WORK REQUIRED
Go through the following data and transcribe exactly the stretch of lines from the one holding "Depok, 29 Desember 2023\\[0.1cm]" to the one holding "Mengapa \latex?", both included.

(DATA SECTION)

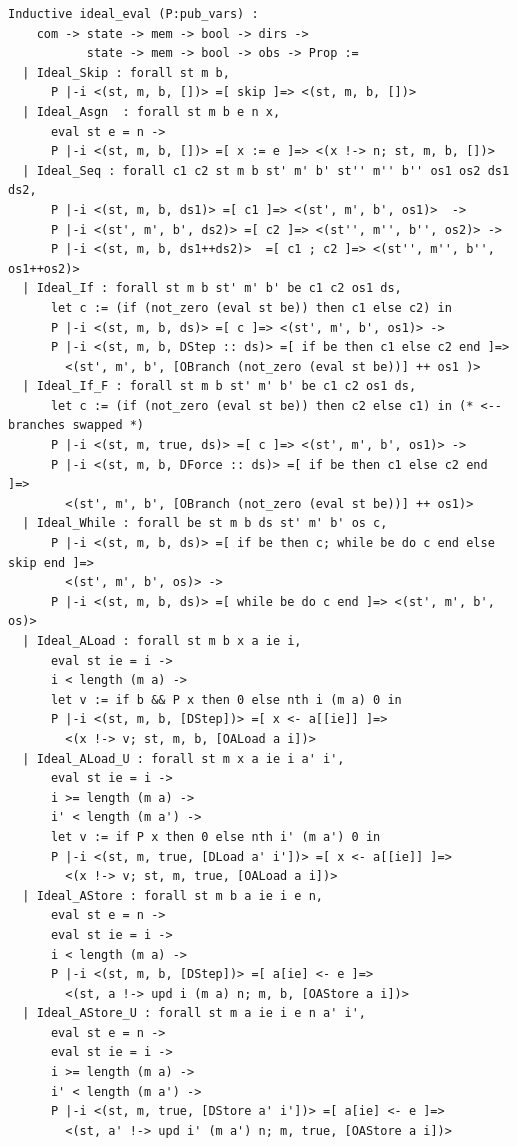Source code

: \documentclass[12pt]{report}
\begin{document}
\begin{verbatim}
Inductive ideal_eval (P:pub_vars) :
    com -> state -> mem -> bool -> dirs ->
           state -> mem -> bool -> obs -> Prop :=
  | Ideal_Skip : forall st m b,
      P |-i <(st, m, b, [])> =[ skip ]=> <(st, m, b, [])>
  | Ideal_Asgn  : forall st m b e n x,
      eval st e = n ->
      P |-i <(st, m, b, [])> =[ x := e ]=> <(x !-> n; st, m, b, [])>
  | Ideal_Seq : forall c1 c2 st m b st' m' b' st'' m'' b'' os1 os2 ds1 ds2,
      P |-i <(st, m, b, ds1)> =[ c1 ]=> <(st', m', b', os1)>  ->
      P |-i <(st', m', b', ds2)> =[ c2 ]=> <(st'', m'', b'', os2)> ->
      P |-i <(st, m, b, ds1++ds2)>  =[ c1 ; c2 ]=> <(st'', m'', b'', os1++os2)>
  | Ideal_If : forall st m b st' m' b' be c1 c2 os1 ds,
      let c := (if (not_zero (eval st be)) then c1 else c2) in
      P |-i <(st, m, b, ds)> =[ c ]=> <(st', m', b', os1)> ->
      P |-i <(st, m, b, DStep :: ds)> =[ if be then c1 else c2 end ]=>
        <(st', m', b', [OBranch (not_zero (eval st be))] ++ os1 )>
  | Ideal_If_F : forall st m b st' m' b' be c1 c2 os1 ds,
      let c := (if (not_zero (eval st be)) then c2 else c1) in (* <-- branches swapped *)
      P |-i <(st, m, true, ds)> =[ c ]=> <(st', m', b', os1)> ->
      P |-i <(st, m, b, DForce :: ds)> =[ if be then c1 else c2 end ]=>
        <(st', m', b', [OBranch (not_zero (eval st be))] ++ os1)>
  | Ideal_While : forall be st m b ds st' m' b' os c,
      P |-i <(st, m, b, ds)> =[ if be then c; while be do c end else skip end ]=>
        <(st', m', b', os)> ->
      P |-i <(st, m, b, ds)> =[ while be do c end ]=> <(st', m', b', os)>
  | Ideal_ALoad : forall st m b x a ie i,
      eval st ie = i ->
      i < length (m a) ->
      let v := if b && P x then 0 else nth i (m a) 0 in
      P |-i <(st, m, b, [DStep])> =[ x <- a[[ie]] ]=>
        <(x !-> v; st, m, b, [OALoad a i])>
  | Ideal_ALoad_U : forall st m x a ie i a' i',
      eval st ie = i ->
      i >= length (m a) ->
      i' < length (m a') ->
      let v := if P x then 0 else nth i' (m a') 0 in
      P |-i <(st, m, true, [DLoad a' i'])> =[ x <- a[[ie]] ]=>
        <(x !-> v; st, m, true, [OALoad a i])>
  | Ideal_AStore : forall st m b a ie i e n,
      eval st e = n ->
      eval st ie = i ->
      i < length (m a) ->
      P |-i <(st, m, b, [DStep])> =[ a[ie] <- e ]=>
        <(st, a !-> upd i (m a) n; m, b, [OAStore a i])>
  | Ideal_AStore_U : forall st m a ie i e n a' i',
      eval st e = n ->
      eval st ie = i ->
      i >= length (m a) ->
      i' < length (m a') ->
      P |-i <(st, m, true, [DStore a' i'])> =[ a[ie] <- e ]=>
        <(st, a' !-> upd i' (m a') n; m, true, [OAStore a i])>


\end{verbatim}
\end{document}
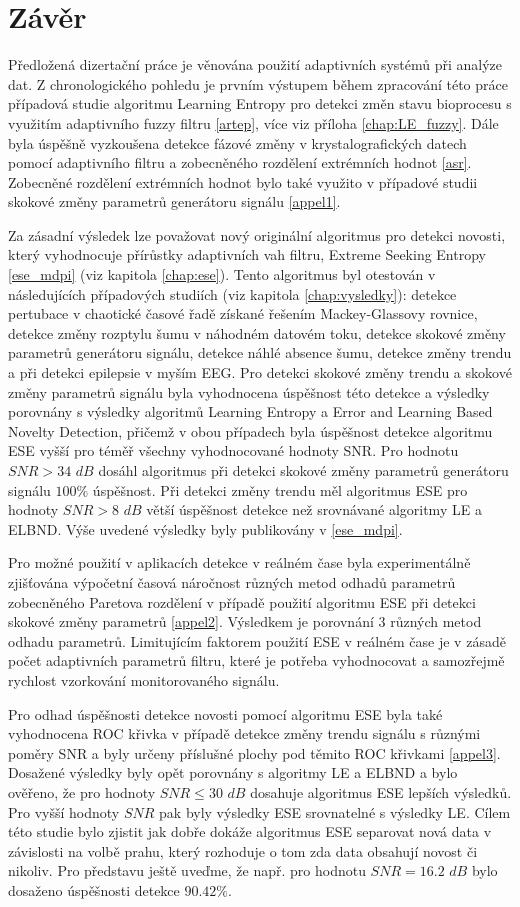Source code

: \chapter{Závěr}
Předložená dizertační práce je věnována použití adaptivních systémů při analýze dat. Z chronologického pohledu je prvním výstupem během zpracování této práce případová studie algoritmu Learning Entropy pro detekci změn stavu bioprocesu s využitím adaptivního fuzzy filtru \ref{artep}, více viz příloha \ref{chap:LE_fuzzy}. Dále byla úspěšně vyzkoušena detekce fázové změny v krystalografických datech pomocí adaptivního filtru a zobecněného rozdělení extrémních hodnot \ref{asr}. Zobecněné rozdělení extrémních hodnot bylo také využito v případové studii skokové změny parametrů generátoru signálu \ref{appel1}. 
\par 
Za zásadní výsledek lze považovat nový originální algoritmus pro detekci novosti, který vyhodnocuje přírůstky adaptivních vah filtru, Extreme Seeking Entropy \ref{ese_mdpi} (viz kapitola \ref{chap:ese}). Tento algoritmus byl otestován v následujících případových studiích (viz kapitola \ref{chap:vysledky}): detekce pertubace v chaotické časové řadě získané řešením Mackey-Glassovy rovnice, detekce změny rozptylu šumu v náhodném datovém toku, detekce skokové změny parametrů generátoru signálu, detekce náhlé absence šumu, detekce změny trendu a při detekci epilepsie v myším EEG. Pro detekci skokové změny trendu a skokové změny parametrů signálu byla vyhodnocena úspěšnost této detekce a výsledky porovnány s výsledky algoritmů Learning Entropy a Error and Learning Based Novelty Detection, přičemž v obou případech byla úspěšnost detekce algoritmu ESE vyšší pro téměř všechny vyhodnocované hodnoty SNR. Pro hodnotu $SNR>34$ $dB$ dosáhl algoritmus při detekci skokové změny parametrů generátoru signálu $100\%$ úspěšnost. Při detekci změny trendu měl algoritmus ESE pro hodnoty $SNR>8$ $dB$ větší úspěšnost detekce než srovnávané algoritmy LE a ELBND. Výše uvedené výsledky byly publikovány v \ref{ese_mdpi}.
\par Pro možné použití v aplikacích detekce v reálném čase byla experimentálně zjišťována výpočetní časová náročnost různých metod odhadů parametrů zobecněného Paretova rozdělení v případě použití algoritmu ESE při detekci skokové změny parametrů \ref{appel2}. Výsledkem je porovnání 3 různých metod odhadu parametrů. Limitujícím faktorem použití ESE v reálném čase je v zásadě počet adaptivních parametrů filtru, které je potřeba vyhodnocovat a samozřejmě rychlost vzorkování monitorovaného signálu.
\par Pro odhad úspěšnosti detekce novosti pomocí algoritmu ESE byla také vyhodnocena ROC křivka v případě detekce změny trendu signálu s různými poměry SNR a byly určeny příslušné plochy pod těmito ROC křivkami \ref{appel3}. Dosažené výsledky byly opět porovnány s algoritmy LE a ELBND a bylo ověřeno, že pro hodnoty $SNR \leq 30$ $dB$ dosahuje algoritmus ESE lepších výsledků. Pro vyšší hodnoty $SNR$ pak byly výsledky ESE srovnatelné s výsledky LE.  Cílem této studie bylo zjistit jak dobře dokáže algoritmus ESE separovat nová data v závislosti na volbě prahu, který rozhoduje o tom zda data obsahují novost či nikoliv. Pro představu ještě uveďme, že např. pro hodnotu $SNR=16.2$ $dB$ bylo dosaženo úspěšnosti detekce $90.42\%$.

(End DATA SECTION)
(DATA SECTION)

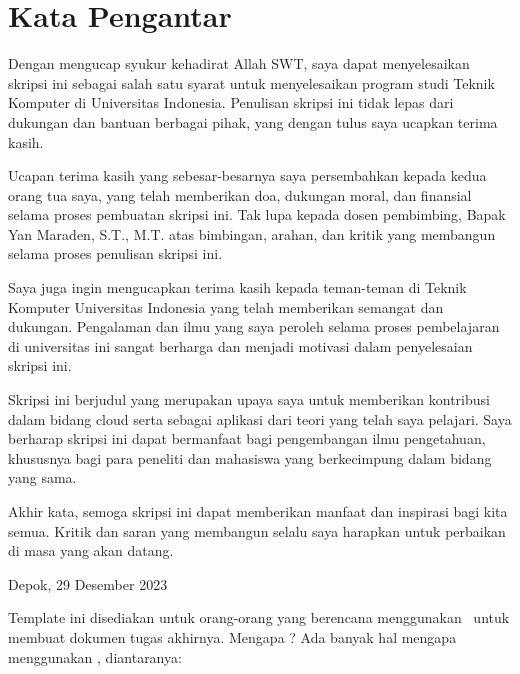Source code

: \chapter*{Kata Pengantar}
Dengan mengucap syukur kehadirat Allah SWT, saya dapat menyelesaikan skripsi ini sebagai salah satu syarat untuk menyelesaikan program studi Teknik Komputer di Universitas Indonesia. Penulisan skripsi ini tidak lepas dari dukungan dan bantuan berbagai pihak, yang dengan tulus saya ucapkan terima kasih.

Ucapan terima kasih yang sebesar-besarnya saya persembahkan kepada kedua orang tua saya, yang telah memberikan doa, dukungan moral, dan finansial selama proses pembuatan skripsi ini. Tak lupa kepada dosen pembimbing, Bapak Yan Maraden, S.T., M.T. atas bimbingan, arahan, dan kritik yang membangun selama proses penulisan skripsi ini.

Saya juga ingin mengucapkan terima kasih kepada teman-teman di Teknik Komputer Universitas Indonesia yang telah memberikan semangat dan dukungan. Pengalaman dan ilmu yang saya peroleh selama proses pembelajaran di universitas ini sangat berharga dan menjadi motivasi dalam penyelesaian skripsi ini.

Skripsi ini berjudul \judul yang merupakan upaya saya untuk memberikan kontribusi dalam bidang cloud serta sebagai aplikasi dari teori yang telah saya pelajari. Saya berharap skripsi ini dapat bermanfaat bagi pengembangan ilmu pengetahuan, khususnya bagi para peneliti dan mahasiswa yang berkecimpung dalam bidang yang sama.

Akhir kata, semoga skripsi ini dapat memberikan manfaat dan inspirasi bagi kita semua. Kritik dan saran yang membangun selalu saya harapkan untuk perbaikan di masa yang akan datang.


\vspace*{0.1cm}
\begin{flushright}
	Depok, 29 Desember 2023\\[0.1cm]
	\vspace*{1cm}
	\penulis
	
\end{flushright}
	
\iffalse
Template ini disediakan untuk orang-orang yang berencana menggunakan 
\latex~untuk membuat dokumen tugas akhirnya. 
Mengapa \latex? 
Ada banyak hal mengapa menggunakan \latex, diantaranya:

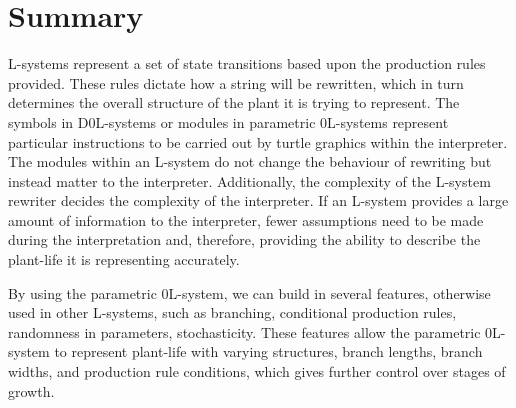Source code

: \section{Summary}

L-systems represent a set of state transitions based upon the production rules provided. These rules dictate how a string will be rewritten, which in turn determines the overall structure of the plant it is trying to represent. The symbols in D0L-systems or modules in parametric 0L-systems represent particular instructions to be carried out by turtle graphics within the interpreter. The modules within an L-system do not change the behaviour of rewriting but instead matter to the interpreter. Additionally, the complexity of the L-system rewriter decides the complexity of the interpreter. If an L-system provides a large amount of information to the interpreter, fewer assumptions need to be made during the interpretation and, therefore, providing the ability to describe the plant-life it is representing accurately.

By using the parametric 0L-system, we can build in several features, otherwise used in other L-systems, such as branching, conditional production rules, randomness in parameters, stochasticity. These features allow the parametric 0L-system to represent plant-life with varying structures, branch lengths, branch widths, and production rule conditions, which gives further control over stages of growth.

(End DATA SECTION)

ANSWER SECTION
	Depok, 29 Desember 2023\\[0.1cm]
	\vspace*{1cm}
	\penulis
	
\end{flushright}
	
\iffalse
Template ini disediakan untuk orang-orang yang berencana menggunakan 
\latex~untuk membuat dokumen tugas akhirnya. 
Mengapa \latex? 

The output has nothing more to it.